I only had my niece and nephew for a few hours yesterday. Not enough to start up any sort of routine or work with them on anything, especially since we only got back from being out of town about 2 hours before they came!

I will have them the full day today and am hoping to do a few things. I need to find a small box in which to put my *Sandpaper Letters, the **100-chain and a few books to read to them. I also want to pull potting soil out of the shed and the kids and I will repot a poor plant of mine, probably while my niece is having her nap. If the weather is okay, we'll also take a nice walk with the dog, who's not only slowing down a bit in her old age, but is simply out of shape because we never walk her.
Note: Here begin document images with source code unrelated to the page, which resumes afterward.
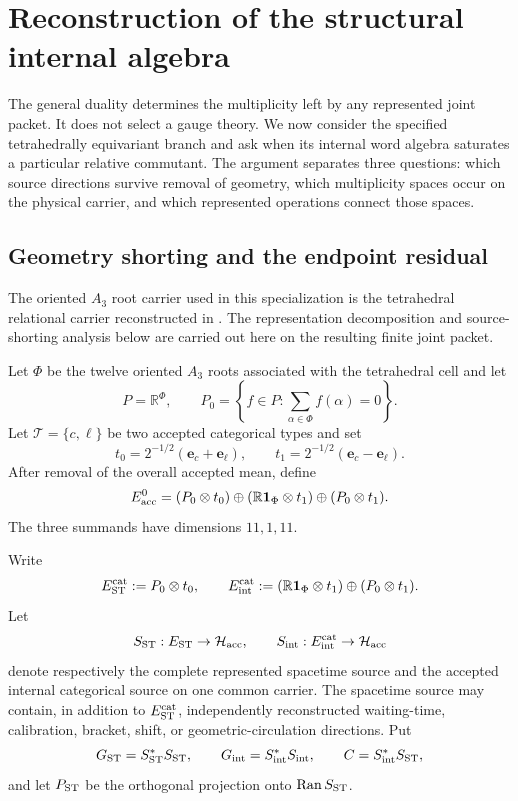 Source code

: \documentclass[11pt]{article}
\numberwithin{equation}{section}
\theoremstyle{definition}
\theoremstyle{remark}
\newcommand{\R}{\mathbb R}
\newcommand{\one}{\mathbf 1}
\newcommand{\Ran}{\operatorname{Ran}}
\newcommand{\Hh}{\mathcal H}
\begin{document}
\section{Reconstruction of the structural internal algebra}
\label{sec:internal-algebra}

The general duality determines the multiplicity left by any represented
joint packet.  It does not select a gauge theory.  We now consider the
specified tetrahedrally equivariant branch and ask when its internal word
algebra saturates a particular relative commutant.  The argument separates
three questions: which source directions survive removal of geometry, which
multiplicity spaces occur on the physical carrier, and which represented
operations connect those spaces.


\subsection{Geometry shorting and the endpoint residual}

The oriented $A_3$ root carrier used in this specialization is the tetrahedral
relational carrier reconstructed in \cite{PelissierSpacetime2026}.  The
representation decomposition and source-shorting analysis below are carried
out here on the resulting finite joint packet.

Let $\Phi$ be the twelve oriented $A_3$ roots associated with the tetrahedral
cell and let
\[
P=\R^\Phi,
\qquad
P_0=\left\{f\in P:\sum_{\alpha\in\Phi}f(\alpha)=0\right\}.
\]
Let $\mathscr T=\{c,\ell\}$ be two accepted categorical types and set
\[
t_0=2^{-1/2}(\mathbf e_c+\mathbf e_\ell),
\qquad
t_1=2^{-1/2}(\mathbf e_c-\mathbf e_\ell).
\]
After removal of the overall accepted mean, define
\begin{equation}
E_{\rm acc}^0
=
(P_0\otimes t_0)
\oplus
(\R\one_\Phi\otimes t_1)
\oplus
(P_0\otimes t_1).
\label{eq:accepted-residual}
\end{equation}
The three summands have dimensions $11,1,11$.

Write
\[
E_{\rm ST}^{\rm cat}:=P_0\otimes t_0,
\qquad
E_{\rm int}^{\rm cat}
:=(\R\one_\Phi\otimes t_1)\oplus(P_0\otimes t_1).
\]
Let
\[
S_{\rm ST}:E_{\rm ST}\to\Hh_{\rm acc},
\qquad
S_{\rm int}:E_{\rm int}^{\rm cat}\to\Hh_{\rm acc}
\]
denote respectively the complete represented spacetime source and the accepted
internal categorical source on one common carrier.  The spacetime source may
contain, in addition to $E_{\rm ST}^{\rm cat}$, independently reconstructed
waiting-time, calibration, bracket, shift, or geometric-circulation directions.
Put
\[
G_{\rm ST}=S_{\rm ST}^*S_{\rm ST},
\qquad
G_{\rm int}=S_{\rm int}^*S_{\rm int},
\qquad
C=S_{\rm int}^*S_{\rm ST},
\]
and let $P_{\rm ST}$ be the orthogonal projection onto $\Ran S_{\rm ST}$.
\end{document}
I haven't re-read enough of Montessori from the Start in the activity sections yet to have something prepared for my niece, but she's super clingy right now and will probably just hang onto me for today. I'll have to just have her 'help me' do stuff. :) One of the things we are doing today is going to a dollar store to try to find some things for her little shelves in the kitchen: a little glass pitcher (probably a creamer), small matching bowls and plates, small cutting board and a cloth placemat with matching napkin. If I can find those today, then later in the week I can look for a small chair for her for at the little table we have. Although, I should test it out today with the little stools we have--the small table may actually be too big and the little chair may be pointless.
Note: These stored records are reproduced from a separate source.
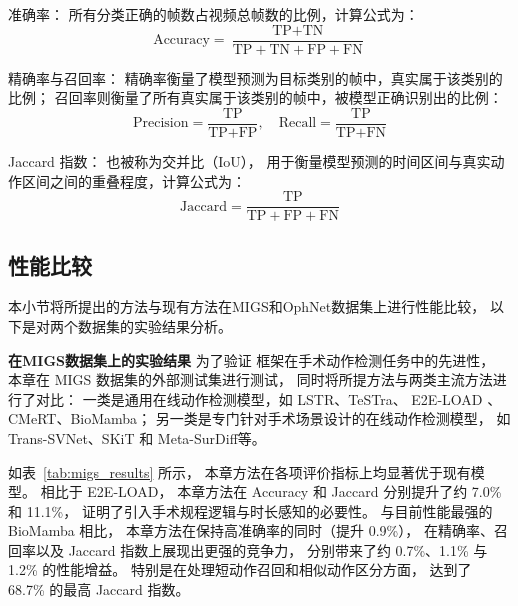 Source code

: 准确率： 所有分类正确的帧数占视频总帧数的比例，计算公式为：
\begin{equation}
 \text{Accuracy} = \frac{\text{TP} + \text{TN}}{\text{TP} + \text{TN} + \text{FP} + \text{FN}} 
\end{equation}

精确率与召回率： 精确率衡量了模型预测为目标类别的帧中，真实属于该类别的比例；
召回率则衡量了所有真实属于该类别的帧中，被模型正确识别出的比例：
\begin{equation}
\text{Precision} = \frac{\text{TP}}{\text{TP} + \text{FP}}, \quad \text{Recall} = \frac{\text{TP}}{\text{TP} + \text{FN}} 
\end{equation} 

Jaccard 指数： 也被称为交并比（IoU），
用于衡量模型预测的时间区间与真实动作区间之间的重叠程度，计算公式为：
\begin{equation}
 \text{Jaccard} = \frac{\text{TP}}{\text{TP} + \text{FP} + \text{FN}}
\end{equation}

\subsection{性能比较}
本小节将所提出的方法与现有方法在MIGS和OphNet数据集上进行性能比较，
以下是对两个数据集的实验结果分析。

\textbf{在MIGS数据集上的实验结果}\quad
为了验证 \sexytwo 框架在手术动作检测任务中的先进性，
本章在 MIGS 数据集的外部测试集进行测试，
同时将所提方法与两类主流方法进行了对比：
一类是通用在线动作检测模型，如 LSTR\cite{xu2021long}、TeSTra\cite{zhao2022real}、
E2E-LOAD \cite{cao2023e2e}、CMeRT\cite{pang2025context}、BioMamba\cite{wang2025biomamba}；%
另一类是专门针对手术场景设计的在线动作检测模型，
如 Trans-SVNet\cite{gao2021trans}、SKiT\cite{skit2023} 和 Meta-SurDiff\cite{li2025meta}等。

如表~\ref{tab:migs_results} 所示，
本章方法在各项评价指标上均显著优于现有模型。
相比于 E2E-LOAD，
本章方法在 Accuracy 和 Jaccard 分别提升了约 7.0\% 和 11.1\%，
证明了引入手术规程逻辑与时长感知的必要性。
与目前性能最强的 BioMamba 相比，
本章方法在保持高准确率的同时（提升 0.9\%），
在精确率、召回率以及 Jaccard 指数上展现出更强的竞争力，
分别带来了约 0.7\%、1.1\% 与 1.2\% 的性能增益。
特别是在处理短动作召回和相似动作区分方面，
达到了 68.7\% 的最高 Jaccard 指数。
**For those unfamiliar with Montessori**
*Sandpaper Letters are letters cut out of sandpaper and placed on a board or thick paper. The 'teacher' tells the child the sound of the letter, they come up with different words beginning with that sound, then the teacher shows the child how to trace over the sandpaper in the way we would write the letter. This allows the child a very sensorial experience in learning the sounds of the alphabet. I will add that children in Montessori usually begin writing simple words before they begin reading.
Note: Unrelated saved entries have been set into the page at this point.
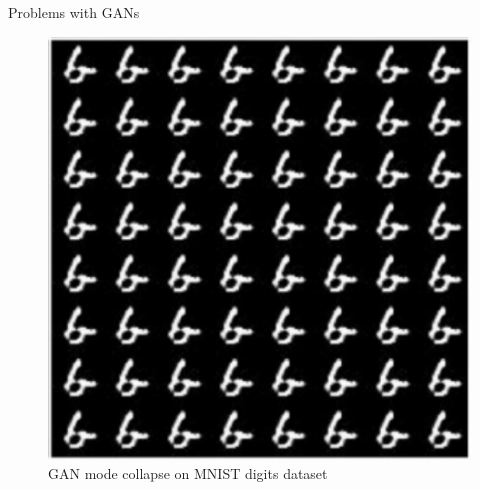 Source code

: \begin{frame}[allowframebreaks]{Problems with GANs}
\framebreak
\begin{figure}
    \centering
    \includegraphics[height=0.85\textheight, width=\textwidth, keepaspectratio]{images/gan/gan_mode_collapse_2.png}
    \caption{GAN mode collapse on MNIST digits dataset}
\end{figure}
    
\end{frame}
**The 100-chain (one of several available chains in a classroom, but one of only 2 in my home) is made up of 10 bead bars, each with 10 beads on them. These bead bars are part of the Golden Beads material, on which Base Ten sets are based. The kids love these chains and it gives them practice in counting up and down by 1, as well as counting up and down by 10 and it can be folded to show how 10x10 makes a square, or 10-squared. There are little number labels that go at each joint, where one bead bar meets the next. I also have a 1000-chain which is so long, it doesn't fit straight out anywhere in my house! That will wait until they're pretty good at counting on the 100-chain.